Мона еще спала наверху, так что я наспех приготовил ей гренки и кофе и отправился в студию «Эксцельсиор» в надежде застать мистера Балте-ра – того человека, который, собственно, надоумил меня ехать в Голливуд. Дежурный позвонил к нему в кабинет и сказал мне, что Балтера еще нет.
– Можно подождать? – спросил я.
– Конечно, – кивнул дежурный.
Мистера Балтера я периодически пытался застать уже месяца два или три, надеясь узнать, как вышли мои пробы. Правда, у меня давно уже появилось предчувствие, что они, наверно, получились не слишком, иначе мне бы давно позвонили со студии. Но я думал, что Балтер мог меня хотя бы принять и объяснить, почему пробы не получились. Я полагал, что имею на это право. Я не просил его брать меня в Голливуд, он сам предложил мне приехать. Было это полгода назад, когда я играл роль Джо в «Ведали, что творят» в Малом театре у нас дома. Однажды вечером Балтер оказался среди зрителей, после спектакля наш режиссер привел его за кулисы и представил мне как человека, который ищет новые таланты для Голливуда. Балтер сказал, что, по его мнению, я играл блестяще, и спросил, не хотел бы я сниматься в кино. Если да, то студия «Эксцельсиор» оплатит мне дорогу и все расходы, когда я приеду на пробы. Вот почему я приехал. Прошло около месяца, пока отсняли мои пробы, и с той поры никто мной не интересовался. Я пытался достать Балтера по телефону, но его секретарша никогда меня с ним не соединяла, только записывала мою фамилию и номер телефона и говорила, что мне перезвонят. Ну и, разумеется, он не звонил. Мне бы нужно было сообразить, что дело безнадежное, но я знал, что, если буду настойчиво ходить в студию и ждать его, рано или поздно я его встречу, а если мне удастся встретить его, ему чертовски трудно будет обещать перезвонить позднее.
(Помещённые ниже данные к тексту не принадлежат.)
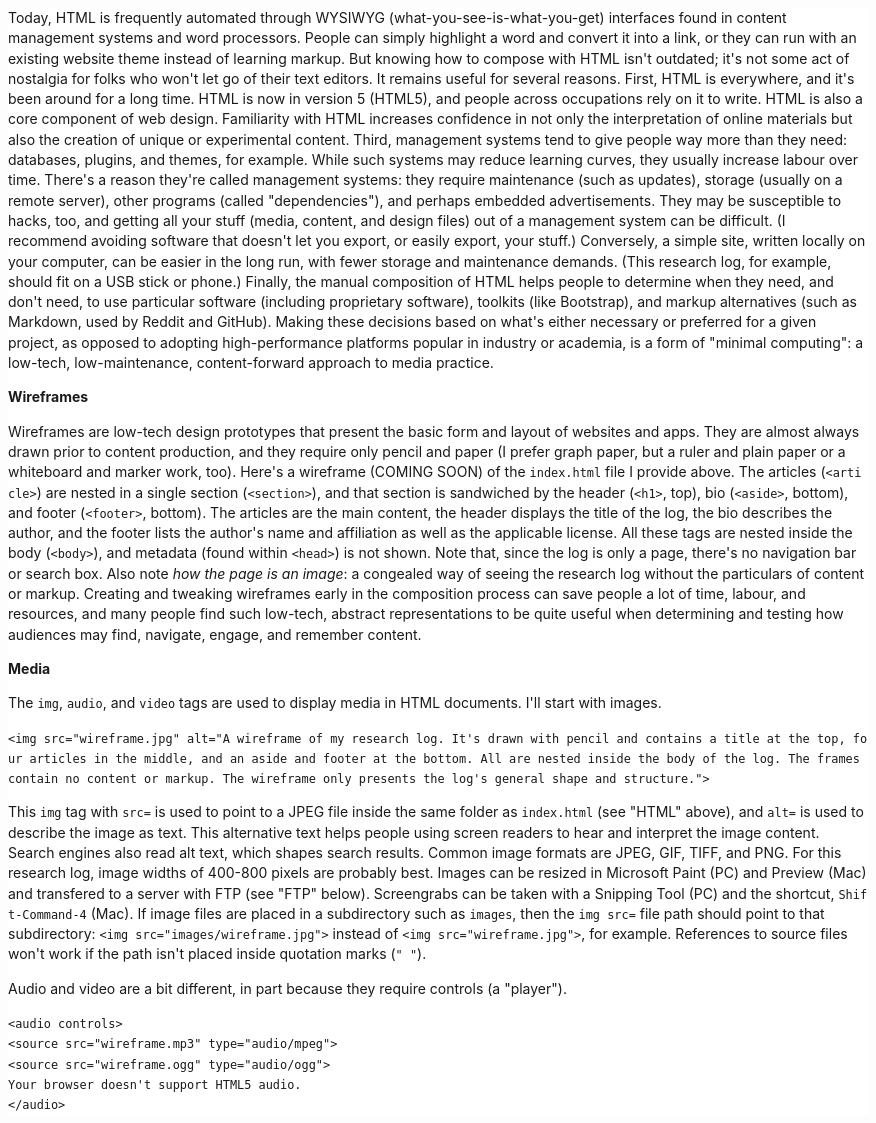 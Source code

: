 Today, HTML is frequently automated through WYSIWYG (what-you-see-is-what-you-get) interfaces found in content management systems and word processors. People can simply highlight a word and convert it into a link, or they can run with an existing website theme instead of learning markup. But knowing how to compose with HTML isn't outdated; it's not some act of nostalgia for folks who won't let go of their text editors. It remains useful for several reasons. First, HTML is everywhere, and it's been around for a long time. HTML is now in version 5 (HTML5), and people across occupations rely on it to write. HTML is also a core component of web design. Familiarity with HTML increases confidence in not only the interpretation of online materials but also the creation of unique or experimental content. Third, management systems tend to give people way more than they need: databases, plugins, and themes, for example. While such systems may reduce learning curves, they usually increase labour over time. There's a reason they're called management systems: they require maintenance (such as updates), storage (usually on a remote server), other programs (called "dependencies"), and perhaps embedded advertisements. They may be susceptible to hacks, too, and getting all your stuff (media, content, and design files) out of a management system can be difficult. (I recommend avoiding software that doesn't let you export, or easily export, your stuff.) Conversely, a simple site, written locally on your computer, can be easier in the long run, with fewer storage and maintenance demands. (This research log, for example, should fit on a USB stick or phone.) Finally, the manual composition of HTML helps people to determine when they need, and don't need, to use particular software (including proprietary software), toolkits (like Bootstrap), and markup alternatives (such as Markdown, used by Reddit and GitHub). Making these decisions based on what's either necessary or preferred for a given project, as opposed to adopting high-performance platforms popular in industry or academia, is a form of "minimal computing": a low-tech, low-maintenance, content-forward approach to media practice.

**Wireframes**

Wireframes are low-tech design prototypes that present the basic form and layout of websites and apps. They are almost always drawn prior to content production, and they require only pencil and paper (I prefer graph paper, but a ruler and plain paper or a whiteboard and marker work, too). Here's a wireframe (COMING SOON) of the `index.html` file I provide above. The articles (`<article>`) are nested in a single section (`<section>`), and that section is sandwiched by the header (`<h1>`, top), bio (`<aside>`, bottom), and footer (`<footer>`, bottom). The articles are the main content, the header displays the title of the log, the bio describes the author, and the footer lists the author's name and affiliation as well as the applicable license. All these tags are nested inside the body (`<body>`), and metadata (found within `<head>`) is not shown. Note that, since the log is only a page, there's no navigation bar or search box. Also note *how the page is an image*: a congealed way of seeing the research log without the particulars of content or markup. Creating and tweaking wireframes early in the composition process can save people a lot of time, labour, and resources, and many people find such low-tech, abstract representations to be quite useful when determining and testing how audiences may find, navigate, engage, and remember content. 

**Media**  

The `img`, `audio`, and `video` tags are used to display media in HTML documents. I'll start with images. 

`<img src="wireframe.jpg" alt="A wireframe of my research log. It's drawn with pencil and contains a title at the top, four articles in the middle, and an aside and footer at the bottom. All are nested inside the body of the log. The frames contain no content or markup. The wireframe only presents the log's general shape and structure.">`

This `img` tag with `src=` is used to point to a JPEG file inside the same folder as `index.html` (see "HTML" above), and `alt=` is used to describe the image as text. This alternative text helps people using screen readers to hear and interpret the image content. Search engines also read alt text, which shapes search results. Common image formats are JPEG, GIF, TIFF, and PNG. For this research log, image widths of 400-800 pixels are probably best. Images can be resized in Microsoft Paint (PC) and Preview (Mac) and transfered to a server with FTP (see "FTP" below). Screengrabs can be taken with a Snipping Tool (PC) and the shortcut, `Shift-Command-4` (Mac). If image files are placed in a subdirectory such as `images`, then the `img src=` file path should point to that subdirectory: `<img src="images/wireframe.jpg">` instead of `<img src="wireframe.jpg">`, for example. References to source files won't work if the path isn't placed inside quotation marks (`" "`). 

Audio and video are a bit different, in part because they require controls (a "player").

`<audio controls>`    
`<source src="wireframe.mp3" type="audio/mpeg">`    
`<source src="wireframe.ogg" type="audio/ogg">`    
`Your browser doesn't support HTML5 audio.`    
`</audio>`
Я снова пошел к дежурному и спросил, видел ли он, как Балтер входил в здание. Отодвинув телефон в сторону, он хмуро глянул на меня и буркнул:
– Сынок, я только что звонил ему четвертый раз за час. Если хочешь, буду звонить хоть целый день – за то мне и платят. Но мне совершенно ясно, что он не хочет тебя видеть.
– Гм, мне это тоже ясно, – кивнул я.
– Слушай, я здесь сижу не для того, чтобы учить тебя жить, но мне не по себе, когда я вижу, как такой славный парень бьется лбом о стену. Ты ходишь сюда уже больше трех месяцев – и все без толку. Почему бы тебе не забыть обо всем этом и не вернуться в Миссисипи?
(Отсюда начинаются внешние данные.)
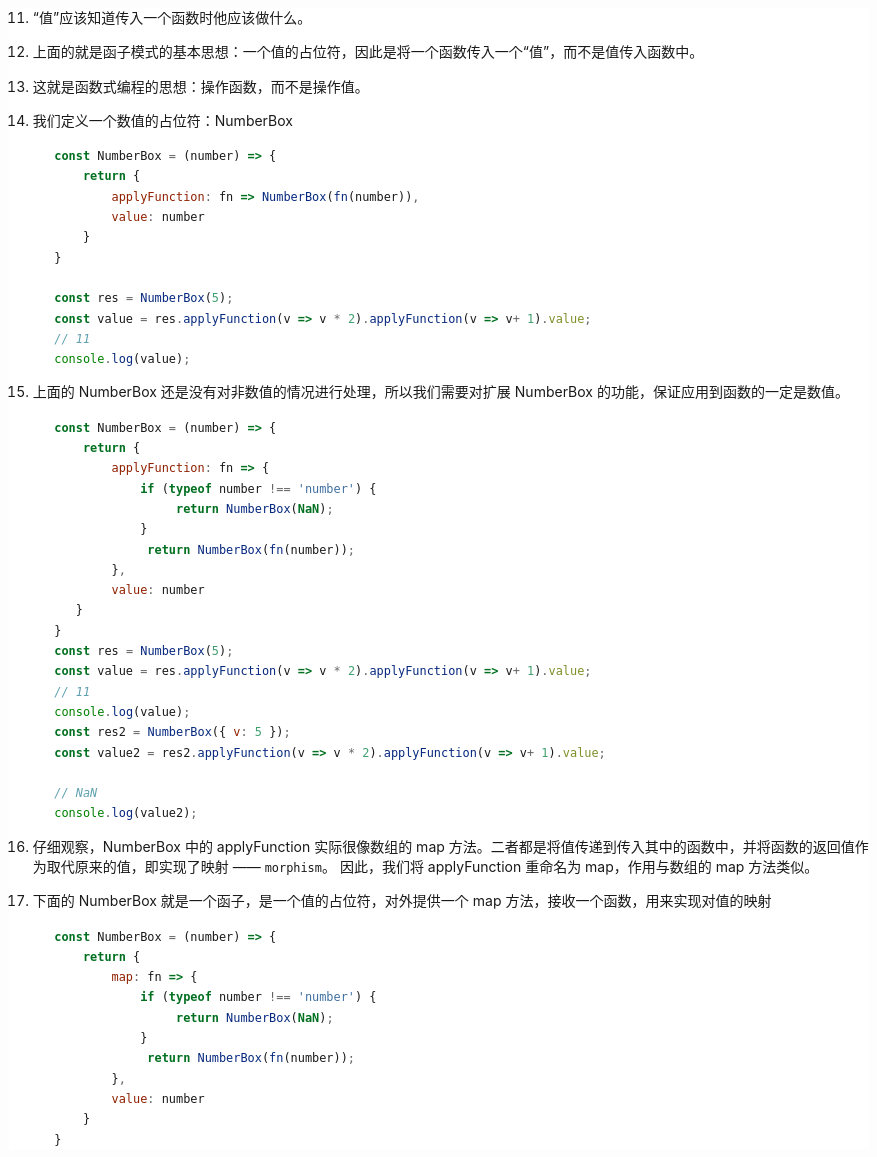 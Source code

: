 11. “值”应该知道传入一个函数时他应该做什么。

12. 上面的就是函子模式的基本思想：一个值的占位符，因此是将一个函数传入一个“值”，而不是值传入函数中。

13. 这就是函数式编程的思想：操作函数，而不是操作值。

14. 我们定义一个数值的占位符：NumberBox
    ```js
       const NumberBox = (number) => {
           return {
               applyFunction: fn => NumberBox(fn(number)),
               value: number
           }
       }

       const res = NumberBox(5);
       const value = res.applyFunction(v => v * 2).applyFunction(v => v+ 1).value;
       // 11
       console.log(value);
    ```
15. 上面的 NumberBox 还是没有对非数值的情况进行处理，所以我们需要对扩展 NumberBox 的功能，保证应用到函数的一定是数值。
    ```js
       const NumberBox = (number) => {
           return {
               applyFunction: fn => {
                   if (typeof number !== 'number') {
                        return NumberBox(NaN);
                   }
                    return NumberBox(fn(number));
               },
               value: number
          }
       }
       const res = NumberBox(5);
       const value = res.applyFunction(v => v * 2).applyFunction(v => v+ 1).value;
       // 11
       console.log(value);
       const res2 = NumberBox({ v: 5 });
       const value2 = res2.applyFunction(v => v * 2).applyFunction(v => v+ 1).value;

       // NaN
       console.log(value2);
    ```
16. 仔细观察，NumberBox 中的 applyFunction 实际很像数组的 map 方法。二者都是将值传递到传入其中的函数中，并将函数的返回值作为取代原来的值，即实现了映射 —— `morphism`。 因此，我们将 applyFunction 重命名为 map，作用与数组的 map 方法类似。

17. 下面的 NumberBox 就是一个函子，是一个值的占位符，对外提供一个 map 方法，接收一个函数，用来实现对值的映射
    ```js
       const NumberBox = (number) => {
           return {
               map: fn => {
                   if (typeof number !== 'number') {
                        return NumberBox(NaN);
                   }
                    return NumberBox(fn(number));
               },
               value: number
           }
       }
    ```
– В Джорджию, – поправил я его.
Тут появилась какая-то женщина с маленькой девочкой лет четырех или пяти и перебила нас:
– Я Сисби. У меня назначена встреча с мистером Мидвиджем.
Набрав номер и получив подтверждение, дежурный выписал пропуск.
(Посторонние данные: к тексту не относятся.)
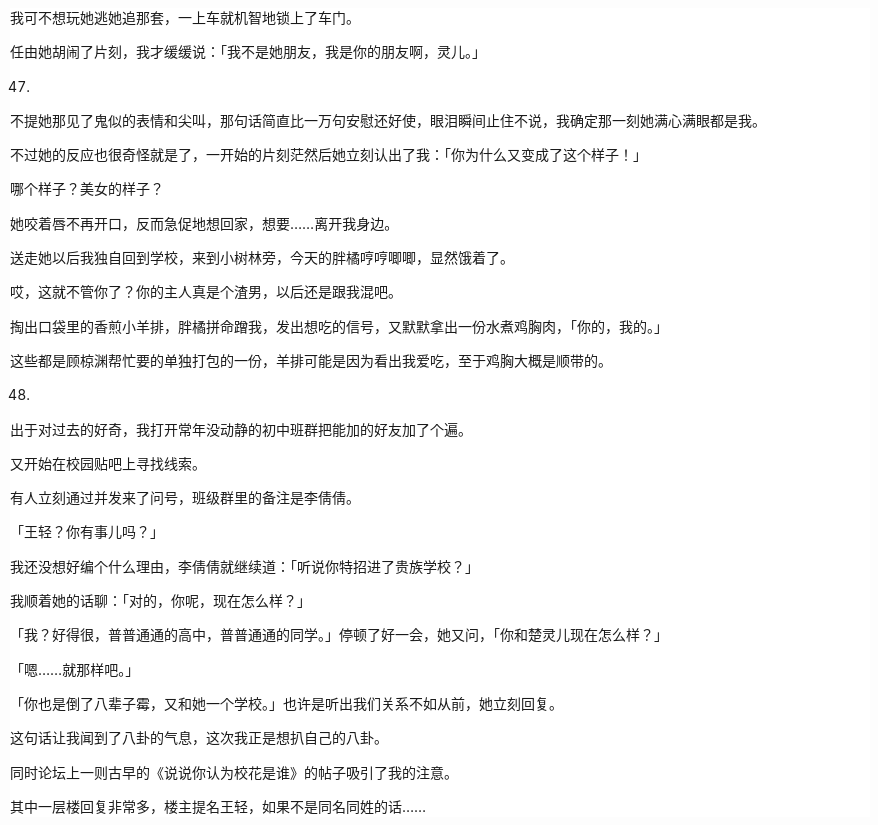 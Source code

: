
我可不想玩她逃她追那套，一上车就机智地锁上了车门。


任由她胡闹了片刻，我才缓缓说：「我不是她朋友，我是你的朋友啊，灵儿。」


47.


不提她那见了鬼似的表情和尖叫，那句话简直比一万句安慰还好使，眼泪瞬间止住不说，我确定那一刻她满心满眼都是我。


不过她的反应也很奇怪就是了，一开始的片刻茫然后她立刻认出了我：「你为什么又变成了这个样子！」


哪个样子？美女的样子？


她咬着唇不再开口，反而急促地想回家，想要……离开我身边。


送走她以后我独自回到学校，来到小树林旁，今天的胖橘哼哼唧唧，显然饿着了。


哎，这就不管你了？你的主人真是个渣男，以后还是跟我混吧。


掏出口袋里的香煎小羊排，胖橘拼命蹭我，发出想吃的信号，又默默拿出一份水煮鸡胸肉，「你的，我的。」


这些都是顾椋渊帮忙要的单独打包的一份，羊排可能是因为看出我爱吃，至于鸡胸大概是顺带的。


48.


出于对过去的好奇，我打开常年没动静的初中班群把能加的好友加了个遍。


又开始在校园贴吧上寻找线索。


有人立刻通过并发来了问号，班级群里的备注是李倩倩。


「王轻？你有事儿吗？」


我还没想好编个什么理由，李倩倩就继续道：「听说你特招进了贵族学校？」


我顺着她的话聊：「对的，你呢，现在怎么样？」


「我？好得很，普普通通的高中，普普通通的同学。」停顿了好一会，她又问，「你和楚灵儿现在怎么样？」


「嗯……就那样吧。」


「你也是倒了八辈子霉，又和她一个学校。」也许是听出我们关系不如从前，她立刻回复。


这句话让我闻到了八卦的气息，这次我正是想扒自己的八卦。


同时论坛上一则古早的《说说你认为校花是谁》的帖子吸引了我的注意。


其中一层楼回复非常多，楼主提名王轻，如果不是同名同姓的话……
«Как бы мне хотелось такой же», – подумал я.
– Пройдете в те двери, через холл, последний кабинет направо, – сказал он и нажал кнопку электрического замка. Проходя, миссис Сисби нагнулась и пригладила девочке волосики.
– Все с ума посходили из-за Ширли Темпл, – вздохнул дежурный. – Эта женщина вбила в голову, что ее крошка может затмить Ширли Темпл.
– А почему бы и нет? – сказал я. – Как вы можете утверждать, что это не так, пока не дадите ей шанс?
Взглянув на меня, он улыбнулся.
– Железная логика, сынок. Это как те короли бейсбола, что умеют отбить любой мяч, даже безнадежный. И раз кто-то это умеет, все остальные будут до бесконечности пытаться сделать то же самое.
– Не попробуете позвонить мистеру Балтеру еще раз? – спросил я.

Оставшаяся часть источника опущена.